The High Court has today adjourned a hearing that could see Freedom Sipp wound up and the firm’s clients hit with a tax charge of up to £66m, until October 14.

The case will now be heard by a judge.

HM Revenue & Customs applied to have the Sipp provider wound up due to a dispute involving outstanding VAT payments, Money Marketing understands.

If HMRC is successful in winding up the firm it will de-register the pension scheme, which would trigger an immediate 40 per cent tax charge on all assets.

Freedom Sipp terms and conditions state this charge would be passed to the firm’s clients. At February last year, Freedom Sipp held assets worth £165m for around 350 members.

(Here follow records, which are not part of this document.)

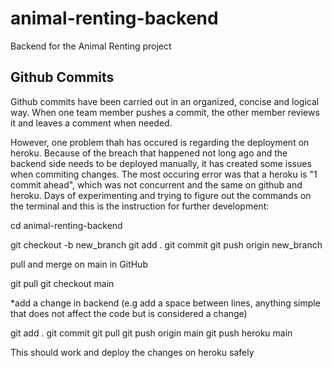 # animal-renting-backend
Backend for the Animal Renting project


## Github Commits

Github commits have been carried out in an organized, concise and logical way. When one team member pushes a commit, the other member reviews it and leaves a comment when needed.

However, one problem thah has occured is regarding the deployment on heroku. Because of the breach that happened not long ago and the backend side needs to be deployed manually, it has created some issues when commiting changes. The most occuring error was that a heroku is "1 commit ahead", which was not concurrent and the same on github and heroku. Days of experimenting and trying to figure out the commands on the terminal and this is the instruction for further development:

cd animal-renting-backend

git checkout -b new_branch
git add .
git commit
git push origin new_branch

pull and merge on main in GitHub

git pull
git checkout main

*add a change in backend (e.g add a space between lines, anything simple that does not affect the code but is considered a change)

git add .
git commit
git pull
git push origin main
git push heroku main

This should work and deploy the changes on heroku safely
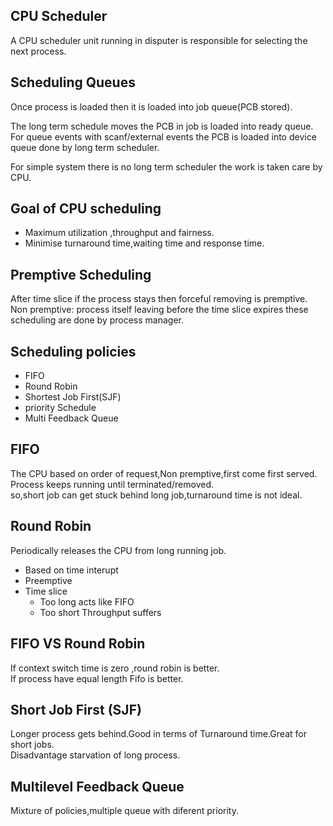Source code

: ## CPU Scheduler
A CPU scheduler unit running in disputer is responsible for selecting the next process. 

## Scheduling Queues
Once process is loaded then it is loaded into job queue(PCB stored).  
 
The long term schedule moves the PCB in job is loaded into ready queue.   
For queue events with scanf/external events the PCB is loaded into device queue done by long term scheduler.  

For simple system there is no long term scheduler the work is taken care by CPU.

## Goal of CPU scheduling  
- Maximum utilization ,throughput and fairness.  
- Minimise turnaround time,waiting time and response time.

## Premptive Scheduling
After time slice if the process stays then forceful removing is premptive.  
Non premptive: 
process itself leaving before the time slice expires these scheduling are done by process manager.   

## Scheduling policies
- FIFO
- Round Robin
- Shortest Job First(SJF)
- priority Schedule
- Multi Feedback Queue

## FIFO

The CPU based on order of request,Non premptive,first come first served.  
Process keeps running until terminated/removed.  
so,short job can get stuck behind long job,turnaround time is not ideal.

## Round Robin

Periodically releases the CPU from long running job.
- Based on time interupt
- Preemptive
- Time slice
    - Too long acts like FIFO
    - Too short Throughput suffers
 
## FIFO VS Round Robin

If context switch time is zero ,round robin is better.  
If process have equal length Fifo is better.

## Short Job First (SJF)

Longer process gets behind.Good in terms of Turnaround time.Great for short jobs.  
Disadvantage starvation of long process.  

## Multilevel Feedback Queue

Mixture of policies,multiple queue with diferent priority.  


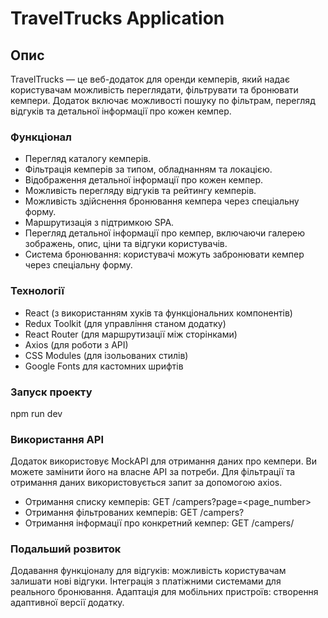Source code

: # TravelTrucks Application

## Опис

TravelTrucks  — це веб-додаток для оренди кемперів, який надає користувачам можливість переглядати, фільтрувати та бронювати кемпери. Додаток включає можливості пошуку по фільтрам, перегляд відгуків та детальної інформації про кожен кемпер.

### Функціонал

- Перегляд каталогу кемперів.
- Фільтрація кемперів за типом, обладнанням та локацією.
- Відображення детальної інформації про кожен кемпер.
- Можливість перегляду відгуків та рейтингу кемперів.
- Можливість здійснення бронювання кемпера через спеціальну форму.
- Маршрутизація з підтримкою SPA.
- Перегляд детальної інформації про кемпер, включаючи галерею зображень, опис, ціни та відгуки користувачів.
- Система бронювання: користувачі можуть забронювати кемпер через спеціальну форму.

### Технології

- React (з використанням хуків та функціональних компонентів)
- Redux Toolkit (для управління станом додатку)
- React Router (для маршрутизації між сторінками)
- Axios (для роботи з API)
- CSS Modules (для ізольованих стилів)
- Google Fonts для кастомних шрифтів

### Запуск проекту

npm run dev

### Використання API

 Додаток використовує MockAPI для отримання даних про кемпери. Ви можете замінити його на власне API за потреби. Для фільтрації та отримання даних використовується запит за допомогою axios.

- Отримання списку кемперів:
GET /campers?page=<page_number>
- Отримання фільтрованих кемперів:
GET /campers?
- Отримання інформації про конкретний кемпер:
GET /campers/

### Подальший розвиток

Додавання функціоналу для відгуків: можливість користувачам залишати нові відгуки. Інтеграція з платіжними системами для реального бронювання. Адаптація для мобільних пристроїв: створення адаптивної версії додатку.
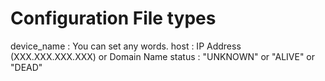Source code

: # Configuration File types

device_name : You can set any words.
host : IP Address (XXX.XXX.XXX.XXX) or Domain Name
status : "UNKNOWN" or "ALIVE" or "DEAD"

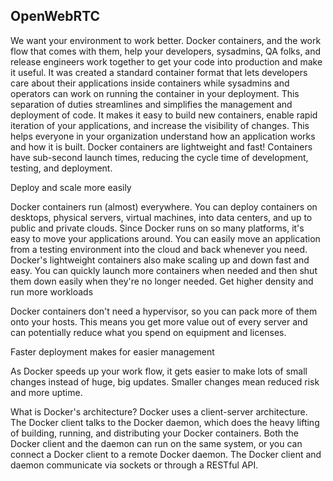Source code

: ## OpenWebRTC


We want your environment to work better. Docker containers, and the work flow that comes with them, help your developers, sysadmins, QA folks, and release engineers work together to get your code into production and make it useful. It was created a standard container format that lets developers care about their applications inside containers while sysadmins and operators can work on running the container in your deployment. This separation of duties streamlines and simplifies the management and deployment of code.
It makes it easy to build new containers, enable rapid iteration of your applications, and increase the visibility of changes. This helps everyone in your organization understand how an application works and how it is built.
Docker containers are lightweight and fast! Containers have sub-second launch times, reducing the cycle time of development, testing, and deployment.

Deploy and scale more easily

Docker containers run (almost) everywhere. You can deploy containers on desktops, physical servers, virtual machines, into data centers, and up to public and private clouds.
Since Docker runs on so many platforms, it's easy to move your applications around. You can easily move an application from a testing environment into the cloud and back whenever you need.
Docker's lightweight containers also make scaling up and down fast and easy. You can quickly launch more containers when needed and then shut them down easily when they're no longer needed.
Get higher density and run more workloads

Docker containers don't need a hypervisor, so you can pack more of them onto your hosts. This means you get more value out of every server and can potentially reduce what you spend on equipment and licenses.

Faster deployment makes for easier management

As Docker speeds up your work flow, it gets easier to make lots of small changes instead of huge, big updates. Smaller changes mean reduced risk and more uptime.

What is Docker's architecture?
Docker uses a client-server architecture. The Docker client talks to the Docker daemon, which does the heavy lifting of building, running, and distributing your Docker containers. Both the Docker client and the daemon can run on the same system, or you can connect a Docker client to a remote Docker daemon. The Docker client and daemon communicate via sockets or through a RESTful API.
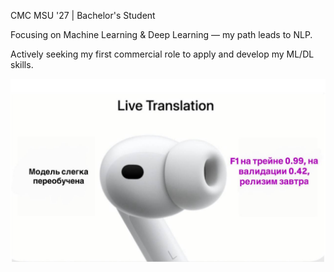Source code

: CMC MSU '27 | Bachelor's Student

Focusing on Machine Learning & Deep Learning — my path leads to NLP.

Actively seeking my first commercial role to apply and develop my ML/DL skills.

<img src="meme.jpg" alt="Meme" align="center">
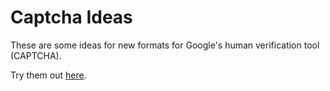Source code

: # Captcha Ideas
These are some ideas for new formats for Google's human verification tool (CAPTCHA).

Try them out [here](http://emil-apps.github.io/captcha-ideas).
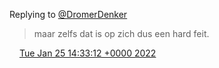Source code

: Replying to [@DromerDenker](https://twitter.com/DromerDenker/status/1485983945263140869)

> maar zelfs dat is op zich dus een hard feit\.

<img src="../../media/tweet.ico" width="12" /> [Tue Jan 25 14:33:12 +0000 2022](https://twitter.com/DromerDenker/status/1485984099416383492)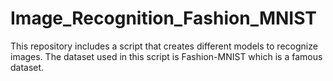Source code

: # Image_Recognition_Fashion_MNIST
This repository includes a script that creates different models to recognize images. The dataset used in this script is Fashion-MNIST which is a famous dataset. 
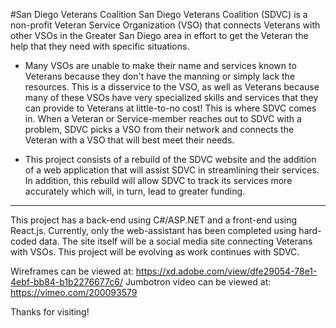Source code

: #San Diego Veterans Coalition
San Diego Veterans Coalition (SDVC) is a non-profit Veteran Service Organization (VSO) that connects Veterans with other VSOs in the Greater San Diego area in effort to get the Veteran the help that they need with specific situations.  

- Many VSOs are unable to make their name and services known to Veterans because they don't have the manning or simply lack the resources.  This is a disservice to the VSO, as well as Veterans because many of these VSOs have very specialized skills and services that they can provide to Veterans at little-to-no cost!  This is where SDVC comes in.  When a Veteran or Service-member reaches out to SDVC with a problem, SDVC picks a VSO from their network and connects the Veteran with a VSO that will best meet their needs.

- This project consists of a rebuild of the SDVC website and the addition of a web application that will assist SDVC in streamlining their services.  In addition, this rebuild will allow SDVC to track its services more accurately which will, in turn, lead to greater funding.

---
This project has a back-end using C#/ASP.NET and a front-end using React.js.  Currently, only the web-assistant has been completed using hard-coded data.  The site itself will be a social media site connecting Veterans with VSOs.  This project will be evolving as work continues with SDVC.

Wireframes can be viewed at: https://xd.adobe.com/view/dfe29054-78e1-4ebf-bb84-b1b2276677c6/
Jumbotron video can be viewed at: https://vimeo.com/200093579

Thanks for visiting!
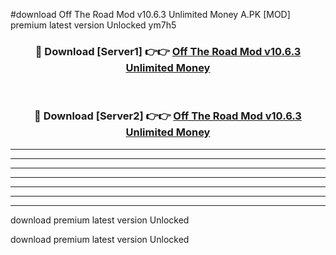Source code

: #download Off The Road Mod v10.6.3 Unlimited Money A.PK [MOD] premium latest version Unlocked ym7h5 



<div align="center">
<h3>🔴 Download [Server1] 👉👉 <a href="https://download1apk.web.app/">Off The Road Mod v10.6.3 Unlimited Money</a></h3><br>

<h3>🔴 Download [Server2] 👉👉 <a href="https://download1apk.web.app/">Off The Road Mod v10.6.3 Unlimited Money</a></h3>
</div>





----------------------------------------------------------

----------------------------------------------------------

----------------------------------------------------------

----------------------------------------------------------

----------------------------------------------------------

----------------------------------------------------------

----------------------------------------------------------

download premium latest version Unlocked

download premium latest version Unlocked
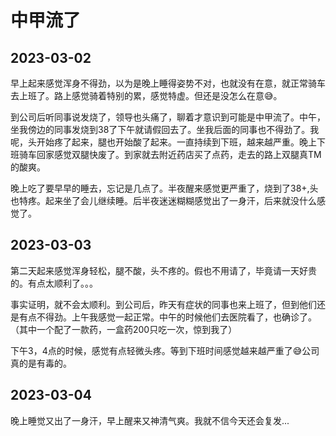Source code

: # 中甲流了

## 2023-03-02

早上起来感觉浑身不得劲，以为是晚上睡得姿势不对，也就没有在意，就正常骑车去上班了。路上感觉骑着特别的累，感觉特虚。但还是没怎么在意😅。

到公司后听同事说发烧了，领导也头痛了，聊着才意识到可能是中甲流了。中午，坐我傍边的同事发烧到38了下午就请假回去了。坐我后面的同事也不得劲了。我呢，头开始疼了起来，腿也开始酸了起来。一直持续到下班，越来越严重。晚上下班骑车回家感觉双腿快废了。到家就去附近药店买了点药，走去的路上双腿真TM的酸爽。

晚上吃了要早早的睡去，忘记是几点了。半夜醒来感觉更严重了，烧到了38+,头也特疼。起来坐了会儿继续睡。后半夜迷迷糊糊感觉出了一身汗，后来就没什么感觉了。

## 2023-03-03

第二天起来感觉浑身轻松，腿不酸，头不疼的。假也不用请了，毕竟请一天好贵的。有点太顺利了。。。

事实证明，就不会太顺利。到公司后，昨天有症状的同事也来上班了，但到他们还是有点不得劲。上午我感觉一起正常。中午的时候他们去医院看了，也确诊了。（其中一个配了一款药，一盒药200只吃一次，惊到我了）

下午3，4点的时候，感觉有点轻微头疼。等到下班时间感觉越来越严重了😅公司真的是有毒的。

## 2023-03-04

晚上睡觉又出了一身汗，早上醒来又神清气爽。我就不信今天还会复发...
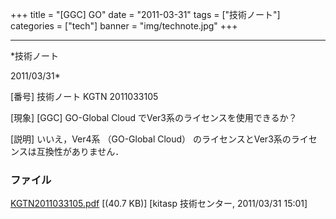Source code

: ﻿+++
title = "[GGC] GO"
date = "2011-03-31"
tags = ["技術ノート"]
categories = ["tech"]
banner = "img/technote.jpg"
+++

-----------------------------------------------------------------------------------------------------------------------------

*技術ノート

2011/03/31*


[番号]
技術ノート KGTN 2011033105

[現象]
[GGC] GO-Global Cloud でVer3系のライセンスを使用できるか？

[説明]
いいえ，Ver4系 （GO-Global Cloud）
のライセンスとVer3系のライセンスは互換性がありません．


### ファイル

 
 


[KGTN2011033105.pdf](http://techreport.kitasp.net/attachments/download/532/KGTN2011033105.pdf)
 [(40.7 KB)] [kitasp 技術センター, 2011/03/31
15:01]


 


 

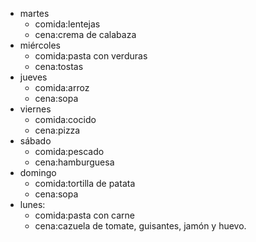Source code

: 
- martes
  - comida:lentejas
  - cena:crema de calabaza
- miércoles
  - comida:pasta con verduras
  - cena:tostas
- jueves
  - comida:arroz
  - cena:sopa
- viernes
  - comida:cocido
  - cena:pizza
- sábado
  - comida:pescado
  - cena:hamburguesa
- domingo
  - comida:tortilla de patata
  - cena:sopa
- lunes:
  - comida:pasta con carne
  - cena:cazuela de tomate, guisantes, jamón y huevo.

The decision to adjourn the case should give customers more time to transfer their funds out of Freedom Sipp, although this is proving difficult for many.

Freedom Sipp has been closed to new business since September 2008. The FSA changed the firm’s permission in July after finding it failed to seek the right customer authorisation before moving funds and also failed to notify customers of charges deducted from their funds.

HMRC refused to comment on the court case or the consequences of a wind-up.

A spokeswoman for the courts says: “It has been adjourned until October 14 but it has been passed over to a judge. There is more to this case which means it cannot just go on the standard winding up list as it is more complicated.”